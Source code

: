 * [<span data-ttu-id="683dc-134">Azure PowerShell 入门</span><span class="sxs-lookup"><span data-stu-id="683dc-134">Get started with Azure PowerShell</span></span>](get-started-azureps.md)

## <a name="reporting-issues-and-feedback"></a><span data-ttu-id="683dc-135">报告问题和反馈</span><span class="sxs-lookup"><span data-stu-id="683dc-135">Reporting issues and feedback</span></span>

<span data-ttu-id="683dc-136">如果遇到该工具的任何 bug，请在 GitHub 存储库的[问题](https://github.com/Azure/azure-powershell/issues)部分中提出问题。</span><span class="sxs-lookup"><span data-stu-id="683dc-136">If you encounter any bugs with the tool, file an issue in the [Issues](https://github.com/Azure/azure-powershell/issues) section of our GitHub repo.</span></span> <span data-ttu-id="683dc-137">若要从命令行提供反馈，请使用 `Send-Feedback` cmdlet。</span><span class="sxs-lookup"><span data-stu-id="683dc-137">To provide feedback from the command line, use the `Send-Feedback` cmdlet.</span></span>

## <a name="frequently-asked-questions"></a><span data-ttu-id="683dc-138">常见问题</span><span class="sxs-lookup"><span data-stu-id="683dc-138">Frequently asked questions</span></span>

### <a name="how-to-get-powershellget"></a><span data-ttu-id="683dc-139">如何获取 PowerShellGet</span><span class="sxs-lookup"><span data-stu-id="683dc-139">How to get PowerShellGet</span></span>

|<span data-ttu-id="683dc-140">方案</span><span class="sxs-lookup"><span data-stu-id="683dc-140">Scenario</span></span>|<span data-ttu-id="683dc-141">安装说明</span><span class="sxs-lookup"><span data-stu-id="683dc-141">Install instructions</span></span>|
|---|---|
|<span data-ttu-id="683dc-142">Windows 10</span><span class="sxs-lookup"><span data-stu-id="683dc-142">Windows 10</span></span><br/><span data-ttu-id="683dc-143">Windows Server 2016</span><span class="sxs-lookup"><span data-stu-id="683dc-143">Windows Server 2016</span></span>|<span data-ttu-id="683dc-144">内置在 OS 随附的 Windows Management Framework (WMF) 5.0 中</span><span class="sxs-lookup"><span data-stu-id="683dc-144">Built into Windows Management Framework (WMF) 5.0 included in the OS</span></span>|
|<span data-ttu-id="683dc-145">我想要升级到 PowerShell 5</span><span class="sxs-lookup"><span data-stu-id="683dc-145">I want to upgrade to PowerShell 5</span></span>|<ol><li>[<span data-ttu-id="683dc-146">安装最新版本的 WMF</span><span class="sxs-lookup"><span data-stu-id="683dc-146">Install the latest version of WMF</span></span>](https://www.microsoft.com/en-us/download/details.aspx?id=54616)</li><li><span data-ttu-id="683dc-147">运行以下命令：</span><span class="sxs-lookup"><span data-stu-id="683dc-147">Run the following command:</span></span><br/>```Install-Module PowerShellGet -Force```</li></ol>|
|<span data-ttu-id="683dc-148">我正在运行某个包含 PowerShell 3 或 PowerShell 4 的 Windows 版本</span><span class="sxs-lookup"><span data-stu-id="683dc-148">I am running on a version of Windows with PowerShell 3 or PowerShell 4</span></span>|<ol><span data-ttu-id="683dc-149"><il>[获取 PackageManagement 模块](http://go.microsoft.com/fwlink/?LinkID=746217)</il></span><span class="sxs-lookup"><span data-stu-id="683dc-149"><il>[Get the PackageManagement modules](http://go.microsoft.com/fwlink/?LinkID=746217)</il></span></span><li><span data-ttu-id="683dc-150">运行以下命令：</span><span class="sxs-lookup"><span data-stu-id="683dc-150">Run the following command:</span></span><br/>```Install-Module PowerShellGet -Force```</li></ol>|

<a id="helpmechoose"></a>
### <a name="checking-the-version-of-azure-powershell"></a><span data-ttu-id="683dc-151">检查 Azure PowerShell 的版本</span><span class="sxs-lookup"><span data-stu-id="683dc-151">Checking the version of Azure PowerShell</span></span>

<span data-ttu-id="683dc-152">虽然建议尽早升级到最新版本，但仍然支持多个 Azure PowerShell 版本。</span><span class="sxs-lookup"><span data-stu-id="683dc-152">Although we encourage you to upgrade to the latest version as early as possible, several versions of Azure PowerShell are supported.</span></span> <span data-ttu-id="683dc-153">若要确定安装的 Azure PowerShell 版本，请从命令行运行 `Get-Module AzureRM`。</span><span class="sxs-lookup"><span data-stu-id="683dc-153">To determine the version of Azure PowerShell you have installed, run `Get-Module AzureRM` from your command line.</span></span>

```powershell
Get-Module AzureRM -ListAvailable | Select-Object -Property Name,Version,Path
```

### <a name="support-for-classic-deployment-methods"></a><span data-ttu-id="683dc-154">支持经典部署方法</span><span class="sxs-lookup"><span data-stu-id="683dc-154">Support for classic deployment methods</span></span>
┄┄┄┄┄┄┄┄┄┄
# INSTRUCTIONS FOR THE TASK
Identify the lines in the entries that hold "feedback" and return each one.

# SOLUTION FOR THIS PROBLEM
## <a name="reporting-issues-and-feedback"></a><span data-ttu-id="683dc-135">报告问题和反馈</span><span class="sxs-lookup"><span data-stu-id="683dc-135">Reporting issues and feedback</span></span>
<span data-ttu-id="683dc-136">如果遇到该工具的任何 bug，请在 GitHub 存储库的[问题](https://github.com/Azure/azure-powershell/issues)部分中提出问题。</span><span class="sxs-lookup"><span data-stu-id="683dc-136">If you encounter any bugs with the tool, file an issue in the [Issues](https://github.com/Azure/azure-powershell/issues) section of our GitHub repo.</span></span> <span data-ttu-id="683dc-137">若要从命令行提供反馈，请使用 `Send-Feedback` cmdlet。</span><span class="sxs-lookup"><span data-stu-id="683dc-137">To provide feedback from the command line, use the `Send-Feedback` cmdlet.</span></span>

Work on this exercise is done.